To help me remember some of what we covered in last week’s Seamanship course I have decided to write it out. If some newbie actually learns something from this some day, so much the better. Here we go…
On every nautical chart you will find a compass rose similar to the one illustrated below. This one just happens to be on the chart for our local waters.
You will see that in the image there are actually two compass circles, an inner and an outer one. The outer circle’s star at the top, labeled 0˚, refers to True North. If you look on the inner circle you will note that 0˚on it, which refers to Magnetic North, does not match up with the outer one. This angular difference between True North and Magnetic North is referred to as Variation. This difference varies not only on where you are in the world but it also changes each year!
Why is this important? The compass on our boat shows magnetic bearings, but often courses are plotted using true bearings. Because of this difference we need to be able to go between the two figures taking this difference into account. How do we do this? Using the above image as an example, we first need to figure out what the variation would be today. Inside the two circles it says 12 1/2˚ W 1999 (2’W). What this means is that in the year 1999 Magnetic North would have been 12.5 degrees to the West of True North. But it also indicates that there is an ANNUAL INCREASE in this variation of 2′ (the ‘ symbol indicates minutes. There are 60 minutes in 1 degree). I say INCREASE because it is also to the West. If it had been East it would have been a DECREASE. So, with today being 2010, 11 years later, we need to multiply 11 x 2 to calculate the number of minutes difference.
2′ x 11 years = 22′
Because it says that this change is to the W, which is the same direction as the initially-listed variation, we will need to add this amount. This will be easier to do if the figures are both in minutes. So, 12.5˚= 750′ (12.5 x 60).
750′ W + 22 = 772′ W
Now let’s get this back to degrees.
772′ / 60 = 12.87˚ W
Rounded off we end up with a variation today of approximately 13˚ West.
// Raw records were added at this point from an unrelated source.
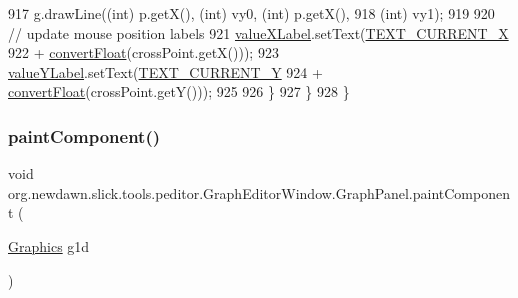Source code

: \begin{DoxyCode}
917                     g.drawLine((\textcolor{keywordtype}{int}) p.getX(), (int) vy0, (\textcolor{keywordtype}{int}) p.getX(),
918                             (int) vy1);
919 
920                     \textcolor{comment}{// update mouse position labels}
921                     \mbox{\hyperlink{classorg_1_1newdawn_1_1slick_1_1tools_1_1peditor_1_1_graph_editor_window_ae5928b262b5762ca0e1dbe3c6ef39c36}{valueXLabel}}.setText(\mbox{\hyperlink{classorg_1_1newdawn_1_1slick_1_1tools_1_1peditor_1_1_graph_editor_window_aee9565b4a7a4256b262ea82309a010f8}{TEXT\_CURRENT\_X}}
922                             + \mbox{\hyperlink{classorg_1_1newdawn_1_1slick_1_1tools_1_1peditor_1_1_graph_editor_window_1_1_graph_panel_acd99b7572a8b9950eb701f306914eb3c}{convertFloat}}(crossPoint.getX()));
923                     \mbox{\hyperlink{classorg_1_1newdawn_1_1slick_1_1tools_1_1peditor_1_1_graph_editor_window_ab6fe6971331dbea14f52d4aef89519d7}{valueYLabel}}.setText(\mbox{\hyperlink{classorg_1_1newdawn_1_1slick_1_1tools_1_1peditor_1_1_graph_editor_window_ab3ed6cf89b62d2cf4c1047ff6d5ef6b5}{TEXT\_CURRENT\_Y}}
924                             + \mbox{\hyperlink{classorg_1_1newdawn_1_1slick_1_1tools_1_1peditor_1_1_graph_editor_window_1_1_graph_panel_acd99b7572a8b9950eb701f306914eb3c}{convertFloat}}(crossPoint.getY()));
925 
926                 \}
927             \}
928         \}
\end{DoxyCode}
\mbox{\label{classorg_1_1newdawn_1_1slick_1_1tools_1_1peditor_1_1_graph_editor_window_1_1_graph_panel_aec6f2a49dc598f14ae63d0bc0c385876}} 
\subsubsection{\texorpdfstring{paint\+Component()}{paintComponent()}}
{\footnotesize\ttfamily void org.\+newdawn.\+slick.\+tools.\+peditor.\+Graph\+Editor\+Window.\+Graph\+Panel.\+paint\+Component (\begin{DoxyParamCaption}\item[{\mbox{\hyperlink{classorg_1_1newdawn_1_1slick_1_1_graphics}{Graphics}}}]{g1d }\end{DoxyParamCaption})\hspace{0.3cm}{\ttfamily [inline]}}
Note: If all the above is confusing I apologize. Remember I am writing it out so that I understand it, not teach it. 🙂
OK, so now we know that today, on whatever chart the above compass rose is marked on, Magnetic North will be 13˚ to the West of True North, and so will every other point on that compass. I’m sure you can imagine that 13˚ is a fairly significant amount that definitely needs to be taken into consideration when plotting a course!
So now what? Here is where the post’s title CADET comes in. CADET stands for:
Compass ADd East for True
This acronym is a reminder for the process of going back and forth between Compass (Magnetic) bearings and True bearings. As an example, let’s say that you were steering a compass course of 090 (zero nine zero, not ninety) and we have the variation of 13˚W (from our calculations above), how would we determine the True bearing? Because we are going from Compass to True we will use the bottom of the graphic (note the direction of the arrows). If the variation was East we would be adding it from our course. Because it is west we will do the opposite and subtract it. 13˚ deducted from 90˚ gives us a True bearing of 077. What if we had a True bearing and wanted to know what course to steer? We would then use the top of the graphic (arrows are pointing from True to Compass). Using an example of a 050 True course and the same 13˚W variation we would add 13 to 50, coming up with a magnetic, or Compass bearing of 063.
That’s pretty much it. There are a couple of other ways to remember this, but the above seems straight forward enough, once you get your head around it.
We have one more variable in this process yet to be discussed and that is Deviation. Deviation is defined by wikipedia as “the error induced in a compass by local magnetic fields.” This varies from boat to boat. If we know the Deviation of our boat’s compass we can calculate how it affects our bearings using the same basic formula.
See. I told you not to read all that! I can’t believe that I even took the time to write all that!!!